Il ne vint pas, et j’avais déjà deviné qu’il ne viendrait jamais. Un mystère l’éloignait pour toujours de notre maison et de ma vie. Mais chaque matin, je le réclamais, pour faire un peu mentir mes parents et jouir de leur embarras ; car c’étaient chaque fois des excuses nouvelles et mensongères : le père Voie s’était fait une entorse ; le père Voie mariait sa fille à un gendarme ; il craignait de prendre mon mal, qui était contagieux ; il était agent du Phénix, et assurait contre la grêle le département voisin, car les orages allaient venir.
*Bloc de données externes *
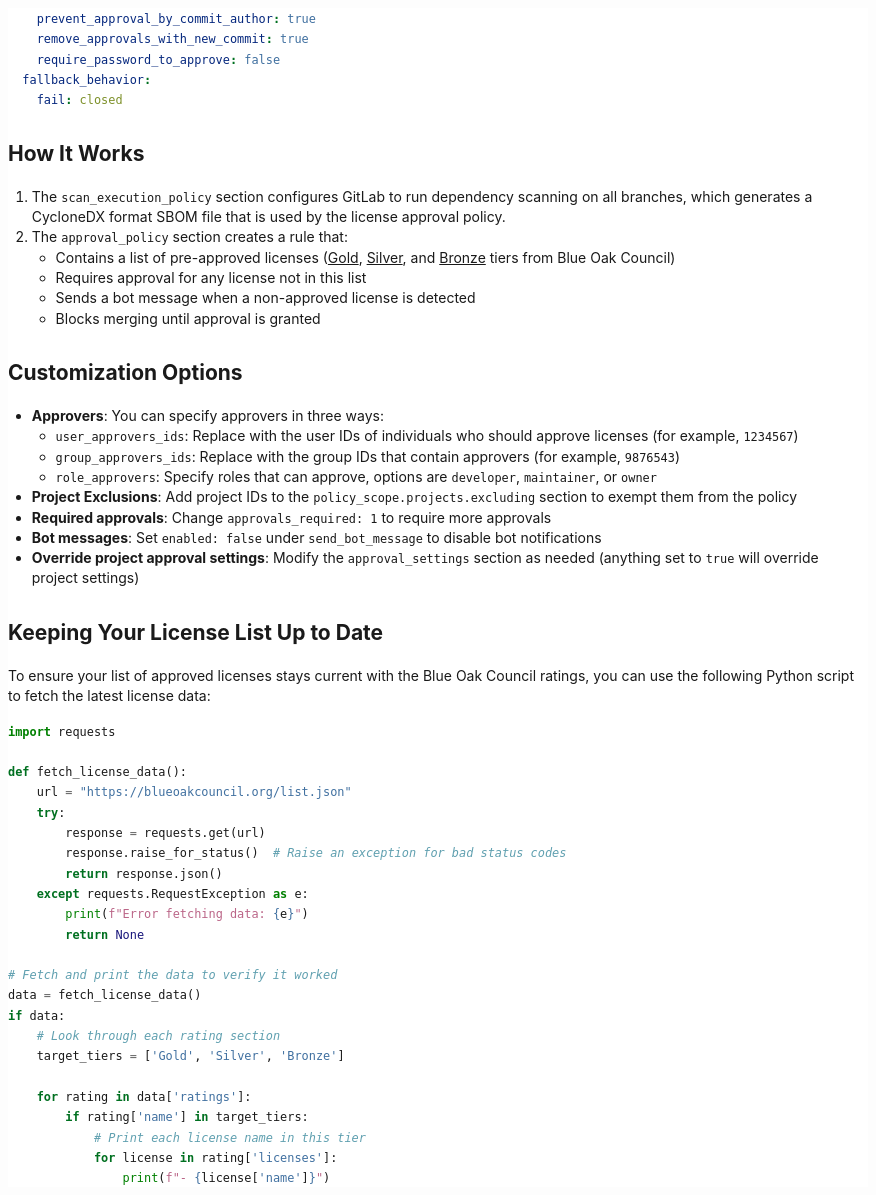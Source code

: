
```yaml
    prevent_approval_by_commit_author: true
    remove_approvals_with_new_commit: true
    require_password_to_approve: false
  fallback_behavior:
    fail: closed
```

## How It Works

1. The `scan_execution_policy` section configures GitLab to run dependency scanning on all branches, which generates a CycloneDX format SBOM file that is used by the license approval policy.
1. The `approval_policy` section creates a rule that:
   - Contains a list of pre-approved licenses ([Gold](https://blueoakcouncil.org/list#gold), [Silver](https://blueoakcouncil.org/list#silver), and [Bronze](https://blueoakcouncil.org/list#bronze) tiers from Blue Oak Council)
   - Requires approval for any license not in this list
   - Sends a bot message when a non-approved license is detected
   - Blocks merging until approval is granted

## Customization Options

- **Approvers**: You can specify approvers in three ways:
  - `user_approvers_ids`: Replace with the user IDs of individuals who should approve licenses (for example, `1234567`)
  - `group_approvers_ids`: Replace with the group IDs that contain approvers (for example, `9876543`)
  - `role_approvers`: Specify roles that can approve, options are `developer`, `maintainer`, or `owner`
- **Project Exclusions**: Add project IDs to the `policy_scope.projects.excluding` section to exempt them from the policy
- **Required approvals**: Change `approvals_required: 1` to require more approvals
- **Bot messages**: Set `enabled: false` under `send_bot_message` to disable bot notifications
- **Override project approval settings**: Modify the `approval_settings` section as needed (anything set to `true` will override project settings)

## Keeping Your License List Up to Date

To ensure your list of approved licenses stays current with the Blue Oak Council ratings, you can use the following Python script to fetch the latest license data:

```python
import requests

def fetch_license_data():
    url = "https://blueoakcouncil.org/list.json"
    try:
        response = requests.get(url)
        response.raise_for_status()  # Raise an exception for bad status codes
        return response.json()
    except requests.RequestException as e:
        print(f"Error fetching data: {e}")
        return None

# Fetch and print the data to verify it worked
data = fetch_license_data()
if data:
    # Look through each rating section
    target_tiers = ['Gold', 'Silver', 'Bronze']
    
    for rating in data['ratings']:
        if rating['name'] in target_tiers:
            # Print each license name in this tier
            for license in rating['licenses']:
                print(f"- {license['name']}")
```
Les orages vinrent, en effet, battant à grand fracas les portes des étables. Ils brisèrent même, chez nous, une cheminée, qu’aucun père Voie n’avait assurée, et qui fuma encore, une fois tombée. Urbaine essayait en vain de me distraire ; elle connaissait tous mes jeux, mais les jouait en paysanne, avec une opiniâtreté qui me fatiguait. Elle s’entêtait, et pour rien au monde, elle n’eût levé son doigt quand je disais : éléphant vole, ou Urbaine vole.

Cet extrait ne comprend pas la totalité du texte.